Published February 04, 2019 by Rebecca Goldfine

Bowdoin Economist: How Coca-Cola Can Be Good for the Planet

In a new paper, Associate Professor of Economics Erik Nelson makes the case that multinational corporations, like Coca-Cola and others, could step in for weak governments and and make a big impact on the environment.
Erik Nelson teaches a class
Erik Nelson in class

Nelson's co-authored paper, "Voluntary sustainability standards could significantly reduce detrimental impacts of global agricultural," was published this January in the journal Proceedings of the National Academy of Sciences. It is the first-ever global assessment of the environmental impacts of voluntary sustainability standards, according to its authors.

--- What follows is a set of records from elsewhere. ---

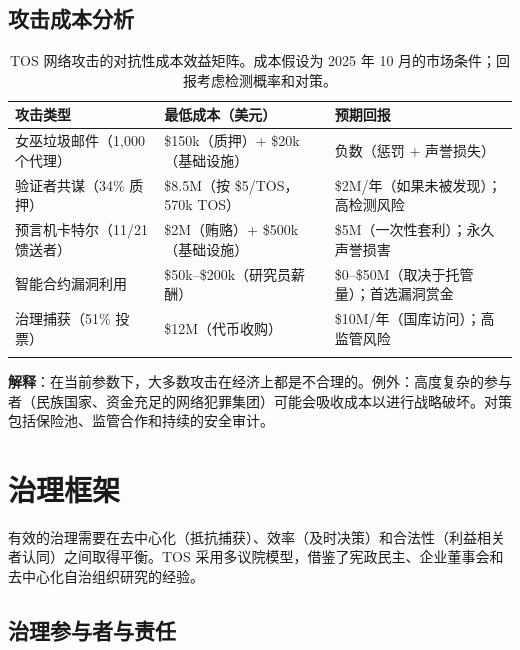 \documentclass[11pt]{article}
\begin{document}
\subsection{攻击成本分析}

\begin{longtable}{@{}p{}p{}p{}@{}}
\toprule
\textbf{攻击类型} & \textbf{最低成本（美元）} & \textbf{预期回报} \\\midrule
女巫垃圾邮件（1,000 个代理） & \$150k（质押）+ \$20k（基础设施） & 负数（惩罚 + 声誉损失） \\
验证者共谋（34\% 质押） & \$8.5M（按 \$5/TOS，570k TOS） & \$2M/年（如果未被发现）；高检测风险 \\
预言机卡特尔（11/21 馈送者） & \$2M（贿赂）+ \$500k（基础设施） & \$5M（一次性套利）；永久声誉损害 \\
智能合约漏洞利用 & \$50k--\$200k（研究员薪酬） & \$0--\$50M（取决于托管量）；首选漏洞赏金 \\
治理捕获（51\% 投票） & \$12M（代币收购） & \$10M/年（国库访问）；高监管风险 \\
\bottomrule
\caption{TOS 网络攻击的对抗性成本效益矩阵。成本假设为 2025 年 10 月的市场条件；回报考虑检测概率和对策。}
\end{longtable}

\textbf{解释}：在当前参数下，大多数攻击在经济上都是不合理的。例外：高度复杂的参与者（民族国家、资金充足的网络犯罪集团）可能会吸收成本以进行战略破坏。对策包括保险池、监管合作和持续的安全审计。

\section{治理框架}
\label{sec:governance}

有效的治理需要在去中心化（抵抗捕获）、效率（及时决策）和合法性（利益相关者认同）之间取得平衡。TOS 采用多议院模型，借鉴了宪政民主、企业董事会和去中心化自治组织研究的经验。

\subsection{治理参与者与责任}
\end{document}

The paper lays out an argument that if buyers of commodities—e.g., of sugarcane, wheat, or soybeans—commit to buying environmentally certified crops, they could dramatically reduce greenhouse gas emissions and water use, and increase yield.

Indeed, in a world in which every sugarcane farmer around the world adopted sustainable growing standards, total land area for production would decrease twenty-four percent. Water use would decrease sixty-five percent, fertilizer use would fall thirty-four percent, and greenhouse gas emissions would be cut by fifty-one percent from current levels.

Focusing on farming is an important piece of protecting the earth, since rising agricultural output to meet growing global demand for food and fuel is a major cause of environmental degradation and biodiversity loss.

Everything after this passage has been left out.